▶ Information supplied:

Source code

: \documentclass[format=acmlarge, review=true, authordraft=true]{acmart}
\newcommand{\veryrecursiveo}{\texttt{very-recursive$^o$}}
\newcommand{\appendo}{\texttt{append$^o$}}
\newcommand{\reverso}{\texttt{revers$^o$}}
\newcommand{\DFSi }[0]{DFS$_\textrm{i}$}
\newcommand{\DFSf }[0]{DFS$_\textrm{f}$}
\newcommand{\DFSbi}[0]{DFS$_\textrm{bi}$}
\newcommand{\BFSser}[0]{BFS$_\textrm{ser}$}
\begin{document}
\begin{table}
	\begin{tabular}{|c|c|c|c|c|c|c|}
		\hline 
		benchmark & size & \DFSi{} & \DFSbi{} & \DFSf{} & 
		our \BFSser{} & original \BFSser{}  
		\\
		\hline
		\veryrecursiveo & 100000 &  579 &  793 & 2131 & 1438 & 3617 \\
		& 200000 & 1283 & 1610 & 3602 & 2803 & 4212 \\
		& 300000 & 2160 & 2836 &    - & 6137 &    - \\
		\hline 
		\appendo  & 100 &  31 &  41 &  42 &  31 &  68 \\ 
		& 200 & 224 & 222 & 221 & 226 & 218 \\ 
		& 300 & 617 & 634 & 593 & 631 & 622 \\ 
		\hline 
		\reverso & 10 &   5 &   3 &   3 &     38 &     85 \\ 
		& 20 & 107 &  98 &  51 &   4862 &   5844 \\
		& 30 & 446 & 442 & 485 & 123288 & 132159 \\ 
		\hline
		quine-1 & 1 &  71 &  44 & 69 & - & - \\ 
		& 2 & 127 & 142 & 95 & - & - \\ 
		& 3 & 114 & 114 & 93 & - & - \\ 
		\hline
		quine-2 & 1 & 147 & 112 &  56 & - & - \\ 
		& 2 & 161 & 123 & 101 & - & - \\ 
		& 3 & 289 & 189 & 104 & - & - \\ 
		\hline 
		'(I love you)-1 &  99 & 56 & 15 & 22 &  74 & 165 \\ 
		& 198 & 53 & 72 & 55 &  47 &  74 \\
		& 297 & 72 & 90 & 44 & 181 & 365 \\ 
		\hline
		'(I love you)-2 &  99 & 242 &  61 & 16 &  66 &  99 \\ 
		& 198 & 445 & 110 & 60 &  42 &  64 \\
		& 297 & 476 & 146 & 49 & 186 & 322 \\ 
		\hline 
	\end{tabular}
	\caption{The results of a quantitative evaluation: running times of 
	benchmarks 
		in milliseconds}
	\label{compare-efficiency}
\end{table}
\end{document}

▶ Problem description: Transcribe only, please, the lines from the first line of the records through the line with "198 & 445 &". Both of those lines are included.

▶ Written answer:
Source code

: \documentclass[format=acmlarge, review=true, authordraft=true]{acmart}
\newcommand{\veryrecursiveo}{\texttt{very-recursive$^o$}}
\newcommand{\appendo}{\texttt{append$^o$}}
\newcommand{\reverso}{\texttt{revers$^o$}}
\newcommand{\DFSi }[0]{DFS$_\textrm{i}$}
\newcommand{\DFSf }[0]{DFS$_\textrm{f}$}
\newcommand{\DFSbi}[0]{DFS$_\textrm{bi}$}
\newcommand{\BFSser}[0]{BFS$_\textrm{ser}$}
\begin{document}
\begin{table}
	\begin{tabular}{|c|c|c|c|c|c|c|}
		\hline 
		benchmark & size & \DFSi{} & \DFSbi{} & \DFSf{} & 
		our \BFSser{} & original \BFSser{}  
		\\
		\hline
		\veryrecursiveo & 100000 &  579 &  793 & 2131 & 1438 & 3617 \\
		& 200000 & 1283 & 1610 & 3602 & 2803 & 4212 \\
		& 300000 & 2160 & 2836 &    - & 6137 &    - \\
		\hline 
		\appendo  & 100 &  31 &  41 &  42 &  31 &  68 \\ 
		& 200 & 224 & 222 & 221 & 226 & 218 \\ 
		& 300 & 617 & 634 & 593 & 631 & 622 \\ 
		\hline 
		\reverso & 10 &   5 &   3 &   3 &     38 &     85 \\ 
		& 20 & 107 &  98 &  51 &   4862 &   5844 \\
		& 30 & 446 & 442 & 485 & 123288 & 132159 \\ 
		\hline
		quine-1 & 1 &  71 &  44 & 69 & - & - \\ 
		& 2 & 127 & 142 & 95 & - & - \\ 
		& 3 & 114 & 114 & 93 & - & - \\ 
		\hline
		quine-2 & 1 & 147 & 112 &  56 & - & - \\ 
		& 2 & 161 & 123 & 101 & - & - \\ 
		& 3 & 289 & 189 & 104 & - & - \\ 
		\hline 
		'(I love you)-1 &  99 & 56 & 15 & 22 &  74 & 165 \\ 
		& 198 & 53 & 72 & 55 &  47 &  74 \\
		& 297 & 72 & 90 & 44 & 181 & 365 \\ 
		\hline
		'(I love you)-2 &  99 & 242 &  61 & 16 &  66 &  99 \\ 
		& 198 & 445 & 110 & 60 &  42 &  64 \\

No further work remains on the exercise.